На черном крыльце, в тени, горничная чистит платье Марьи Петровны; окна кухни открыты, и за ними мелькает повар в белом. Пахнет помоями, грязно.
«Куда я пришел! – удивляется губернатор. – Ведь это кухня! О чем я думал? Вот о чем: нужно посмотреть час, чтобы узнать, скоро ли будет завтрак. Еще рано, десять. Им, однако, неловко, что я сюда пришел. Нужно уходить».
И еще долго ходил он по аллеям и все думал. И в том, как он думал, был похож на человека, переходящего вброд широкую и незнакомую реку; то идет он по колено, то на­долго исчезает под водою и возвращается оттуда бледный, полузадохшийся. Думал он о сыне Алексее Петровиче, пробовал думать о службе, о делах, но отовсюду, где бы его мысль ни начиналась, она незаметно прибегала к событию, роясь в нем, как в неистощимом руднике. И даже странно было, о чем он мог думать раньше – до несчастья: все поми­мо его казалось таким пустым, ничтожным, совершенно неспособным вызвать мысль.
Зензивеевских крестьян он выпорол около пяти лет тому назад, на второй год своего губернаторства, и тоже тогда получил одобрение от министра; и с этого, собственно, случая началась быстрая и блестящая карьера Алексея Петровича, на которого обратили тогда внимание, как на сына очень энергичного и распорядительного человека. Он смутно, за давностью времени, помнит, что мужики насиль­ственно забрали у помещика какой-то хлеб, а он приехал с солдатами и полицией и отобрал хлеб у мужиков. Не было ничего ни страшного, ни угрожающего – скорее что-то нелепо-веселое. Солдаты тащили мешки с зерном, а мужики ложились грудью на эти самые мешки и волоклись вместе с ними под шутки и смех развеселившихся полицейских и солдат. Потом они вскрикивали, дико взмахивали руками и, словно слепые, тыкались в загорожи, в стены, в солдат. Один мужик, оторванный от мешка, молча, трясущимися руками шарил по траве, разыскивая камень, чтобы бросить. На версту кругом нельзя было найти ни одного камня, а он все шарил, и, по знаку исправника, полицейский презритель­но толкнул его коленом в приподнятый зад, так что он стал на четвереньки и так, на четвереньках, куда-то пополз. И как будто все они, и этот мужик и другие, были сделаны из дерева – так тяжелы, чуть ли не скрипучи были они в своих движениях: чтобы повернуть мужика лицом, куда надо, его ворочали двое. И уже став как следует, он все еще не дога­дывался, куда надо смотреть, а когда находил, то уже не мог оторваться, и опять двое людей с усилием поворачивали его.

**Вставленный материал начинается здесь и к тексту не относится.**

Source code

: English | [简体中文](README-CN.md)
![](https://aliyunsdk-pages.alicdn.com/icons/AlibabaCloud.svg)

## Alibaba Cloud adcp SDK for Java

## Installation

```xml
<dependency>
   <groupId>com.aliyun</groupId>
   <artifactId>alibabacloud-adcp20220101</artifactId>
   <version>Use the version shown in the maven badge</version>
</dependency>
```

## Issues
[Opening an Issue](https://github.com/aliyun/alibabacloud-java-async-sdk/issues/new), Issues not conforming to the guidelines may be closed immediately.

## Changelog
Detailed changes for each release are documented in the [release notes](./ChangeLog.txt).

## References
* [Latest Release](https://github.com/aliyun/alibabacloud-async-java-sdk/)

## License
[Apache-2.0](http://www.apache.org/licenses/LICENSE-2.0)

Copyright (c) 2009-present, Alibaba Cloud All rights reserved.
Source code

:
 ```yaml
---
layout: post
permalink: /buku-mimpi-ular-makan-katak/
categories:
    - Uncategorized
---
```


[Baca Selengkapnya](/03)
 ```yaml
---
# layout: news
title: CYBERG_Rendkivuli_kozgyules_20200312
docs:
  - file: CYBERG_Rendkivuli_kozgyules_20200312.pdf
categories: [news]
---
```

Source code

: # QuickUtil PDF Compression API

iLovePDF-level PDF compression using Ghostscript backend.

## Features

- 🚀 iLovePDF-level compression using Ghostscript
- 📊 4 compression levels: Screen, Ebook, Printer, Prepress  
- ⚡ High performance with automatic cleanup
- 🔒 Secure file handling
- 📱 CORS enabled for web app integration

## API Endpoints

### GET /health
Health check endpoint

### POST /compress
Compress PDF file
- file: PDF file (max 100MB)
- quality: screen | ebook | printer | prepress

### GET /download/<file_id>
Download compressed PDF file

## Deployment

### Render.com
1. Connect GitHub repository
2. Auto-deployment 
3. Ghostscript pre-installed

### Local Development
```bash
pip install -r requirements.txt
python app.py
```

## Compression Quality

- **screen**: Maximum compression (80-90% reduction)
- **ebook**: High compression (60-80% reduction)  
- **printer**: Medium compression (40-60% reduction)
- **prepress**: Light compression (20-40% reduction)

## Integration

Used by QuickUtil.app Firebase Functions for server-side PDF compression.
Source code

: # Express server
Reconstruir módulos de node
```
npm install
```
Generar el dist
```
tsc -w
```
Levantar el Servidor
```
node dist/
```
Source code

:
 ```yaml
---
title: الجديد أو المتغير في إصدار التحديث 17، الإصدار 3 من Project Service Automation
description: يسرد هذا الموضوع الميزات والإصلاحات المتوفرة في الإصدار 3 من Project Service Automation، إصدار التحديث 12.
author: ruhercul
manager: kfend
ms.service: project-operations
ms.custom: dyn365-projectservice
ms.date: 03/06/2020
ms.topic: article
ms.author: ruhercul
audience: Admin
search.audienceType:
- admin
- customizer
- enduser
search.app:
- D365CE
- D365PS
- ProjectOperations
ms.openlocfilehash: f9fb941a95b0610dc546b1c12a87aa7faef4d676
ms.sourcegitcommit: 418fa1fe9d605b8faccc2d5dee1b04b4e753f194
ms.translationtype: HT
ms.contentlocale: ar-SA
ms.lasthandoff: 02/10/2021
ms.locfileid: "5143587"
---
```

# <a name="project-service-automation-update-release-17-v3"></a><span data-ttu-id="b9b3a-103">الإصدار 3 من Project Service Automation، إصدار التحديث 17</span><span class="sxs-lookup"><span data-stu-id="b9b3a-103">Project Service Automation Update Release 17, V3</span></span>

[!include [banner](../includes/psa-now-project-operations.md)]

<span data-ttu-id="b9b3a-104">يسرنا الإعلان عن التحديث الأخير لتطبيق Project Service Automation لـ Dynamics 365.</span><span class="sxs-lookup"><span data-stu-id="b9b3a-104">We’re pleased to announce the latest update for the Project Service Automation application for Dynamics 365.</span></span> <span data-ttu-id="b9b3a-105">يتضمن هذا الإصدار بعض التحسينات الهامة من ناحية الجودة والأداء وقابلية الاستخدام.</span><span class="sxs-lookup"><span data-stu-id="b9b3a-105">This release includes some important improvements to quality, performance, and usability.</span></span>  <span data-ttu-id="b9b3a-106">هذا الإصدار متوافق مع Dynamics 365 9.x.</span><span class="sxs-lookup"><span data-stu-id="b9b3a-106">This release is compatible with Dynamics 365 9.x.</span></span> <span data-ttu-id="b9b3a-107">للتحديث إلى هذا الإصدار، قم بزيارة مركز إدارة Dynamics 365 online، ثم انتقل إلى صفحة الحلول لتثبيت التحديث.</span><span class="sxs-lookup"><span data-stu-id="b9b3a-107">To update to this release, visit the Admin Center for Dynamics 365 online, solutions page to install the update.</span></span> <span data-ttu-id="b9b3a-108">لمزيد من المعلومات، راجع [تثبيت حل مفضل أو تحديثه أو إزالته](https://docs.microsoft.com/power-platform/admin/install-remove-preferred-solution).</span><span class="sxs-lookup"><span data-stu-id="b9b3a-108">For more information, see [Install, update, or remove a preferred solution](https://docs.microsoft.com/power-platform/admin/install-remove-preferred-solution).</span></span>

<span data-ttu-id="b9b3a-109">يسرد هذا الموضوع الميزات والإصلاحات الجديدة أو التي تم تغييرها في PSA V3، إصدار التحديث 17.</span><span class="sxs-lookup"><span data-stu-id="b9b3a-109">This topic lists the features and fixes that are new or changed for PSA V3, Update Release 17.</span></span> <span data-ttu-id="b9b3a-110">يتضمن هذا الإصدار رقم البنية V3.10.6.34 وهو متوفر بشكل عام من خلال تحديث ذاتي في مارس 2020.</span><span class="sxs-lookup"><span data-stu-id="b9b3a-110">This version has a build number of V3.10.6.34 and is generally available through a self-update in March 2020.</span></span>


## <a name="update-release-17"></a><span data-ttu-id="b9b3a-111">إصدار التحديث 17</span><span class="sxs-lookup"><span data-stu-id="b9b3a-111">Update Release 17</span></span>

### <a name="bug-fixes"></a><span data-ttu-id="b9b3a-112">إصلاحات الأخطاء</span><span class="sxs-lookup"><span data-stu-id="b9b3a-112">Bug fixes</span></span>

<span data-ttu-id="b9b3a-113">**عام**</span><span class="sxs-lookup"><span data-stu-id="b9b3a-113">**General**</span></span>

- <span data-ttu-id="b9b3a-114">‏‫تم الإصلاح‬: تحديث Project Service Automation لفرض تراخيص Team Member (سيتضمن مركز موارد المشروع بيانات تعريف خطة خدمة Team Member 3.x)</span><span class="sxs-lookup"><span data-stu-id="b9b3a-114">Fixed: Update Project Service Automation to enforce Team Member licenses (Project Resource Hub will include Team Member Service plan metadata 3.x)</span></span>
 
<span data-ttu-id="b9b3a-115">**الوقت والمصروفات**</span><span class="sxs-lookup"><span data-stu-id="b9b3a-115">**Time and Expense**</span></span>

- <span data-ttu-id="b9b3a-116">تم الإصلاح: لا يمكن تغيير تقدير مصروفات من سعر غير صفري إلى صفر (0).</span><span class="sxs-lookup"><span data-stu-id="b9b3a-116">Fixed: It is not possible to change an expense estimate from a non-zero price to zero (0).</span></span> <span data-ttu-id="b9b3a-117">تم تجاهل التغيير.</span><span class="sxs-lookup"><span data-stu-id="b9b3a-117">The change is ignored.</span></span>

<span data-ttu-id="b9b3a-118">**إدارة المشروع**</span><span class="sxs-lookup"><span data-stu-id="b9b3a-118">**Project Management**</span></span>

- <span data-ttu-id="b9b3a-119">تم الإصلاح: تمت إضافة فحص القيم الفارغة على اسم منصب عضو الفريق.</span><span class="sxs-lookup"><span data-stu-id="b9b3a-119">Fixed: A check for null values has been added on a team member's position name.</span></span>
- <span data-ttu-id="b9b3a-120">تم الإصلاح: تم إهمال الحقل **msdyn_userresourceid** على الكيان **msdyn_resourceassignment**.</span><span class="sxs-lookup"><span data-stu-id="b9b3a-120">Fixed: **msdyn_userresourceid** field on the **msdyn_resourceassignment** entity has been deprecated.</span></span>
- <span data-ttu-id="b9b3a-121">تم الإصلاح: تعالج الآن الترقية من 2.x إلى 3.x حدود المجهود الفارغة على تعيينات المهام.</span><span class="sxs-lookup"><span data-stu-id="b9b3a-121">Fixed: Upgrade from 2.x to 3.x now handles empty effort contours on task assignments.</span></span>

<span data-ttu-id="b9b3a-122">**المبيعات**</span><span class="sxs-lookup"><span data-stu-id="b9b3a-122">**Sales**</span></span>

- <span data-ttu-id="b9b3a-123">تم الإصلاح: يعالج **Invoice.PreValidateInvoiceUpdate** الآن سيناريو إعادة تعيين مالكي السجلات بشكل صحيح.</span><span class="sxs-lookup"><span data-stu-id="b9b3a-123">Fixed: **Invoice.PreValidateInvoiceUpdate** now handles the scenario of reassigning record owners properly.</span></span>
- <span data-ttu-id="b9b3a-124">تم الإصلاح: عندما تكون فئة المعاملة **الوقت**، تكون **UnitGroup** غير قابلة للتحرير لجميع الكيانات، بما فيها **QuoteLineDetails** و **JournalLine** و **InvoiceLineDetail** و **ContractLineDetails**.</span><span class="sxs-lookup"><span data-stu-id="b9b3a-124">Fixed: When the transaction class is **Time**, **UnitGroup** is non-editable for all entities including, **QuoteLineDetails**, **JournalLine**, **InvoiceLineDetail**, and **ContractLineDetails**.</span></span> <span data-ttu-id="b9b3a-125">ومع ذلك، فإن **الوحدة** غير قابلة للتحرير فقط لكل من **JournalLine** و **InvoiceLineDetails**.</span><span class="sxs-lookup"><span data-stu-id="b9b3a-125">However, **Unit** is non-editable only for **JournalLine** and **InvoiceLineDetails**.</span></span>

– Ну-ка, дядя, скидавай портки. Купаться будешь.
– Чего? – недоумевал мужик, хотя дело было ясно. Чужая рука расстегивала единственную пуговицу, порт­ки спадали, и мужицкая тощая задница бесстыдно выхо­дила на свет. Пороли легко, единственно для острастки, и настроение было смешливое. Уходя, солдаты затянули лихую песню, и те, что ближе были к телегам с арестованны­ми мужиками, подмаргивали им. Было это осенью, и тучи низко ползли над черным жнивьем. И все они ушли в город, к свету, а деревня осталась все там же, под низким небом, среди темных, размытых, глинистых полей с коротким и редким жнивьем.
– Детки все перемерли. Детки-детки все перемерли. Детки.
Ударили в гонг к завтраку. Быстрые веселые удары звонко разнеслись по парку. Губернатор резко повернулся назад, строго взглянул на часы – было без десяти минут двенадцать. Спрятал часы и остановился.
– Позорно! – гулко и гневно произнес он, скривив рот. – Позорно. Боюсь, что я негодяй.
После завтрака он разбирал в кабинете доставленную из города корреспонденцию. Хмуро и рассеянно, поблескивая очками, он разбирал конверты, одни откладывая в сторону, другие обрезая ножницами и невнимательно прочитывая. Одно письмо в узком конверте из дешевой тонкой бумаги, сплошь залепленное копеечными желтыми марками, под­вернулось под руку и, как другие, было тщательно обрезано по краю. Отложив конверт, он развернул тонкий, промокший от чернил лист и прочел:
«Убийца детей».
Все белее и белее становится лицо; вот оно почти такое же белое, как волосы. И расширенный зрачок сквозь тол­стые выпуклые стекла видит:
«Убийца детей».
Буквы огромны, кривы и остры и страшно черны; и они колышутся на лохматой, как дерюга, бумаге:
«Убийца детей».
V
Уже на следующее утро после убийства рабочих весь город, проснувшись, знал, что губернатор будет убит. Никто еще не говорил, а все уже знали: как будто в эту ночь, когда живые тревожно спали, а убитые все в том же удивительном порядке, ногою к ноге, спокойно лежали в пожарном сарае, над городом пронесся кто-то темный и весь его осенил своими черными крыльями.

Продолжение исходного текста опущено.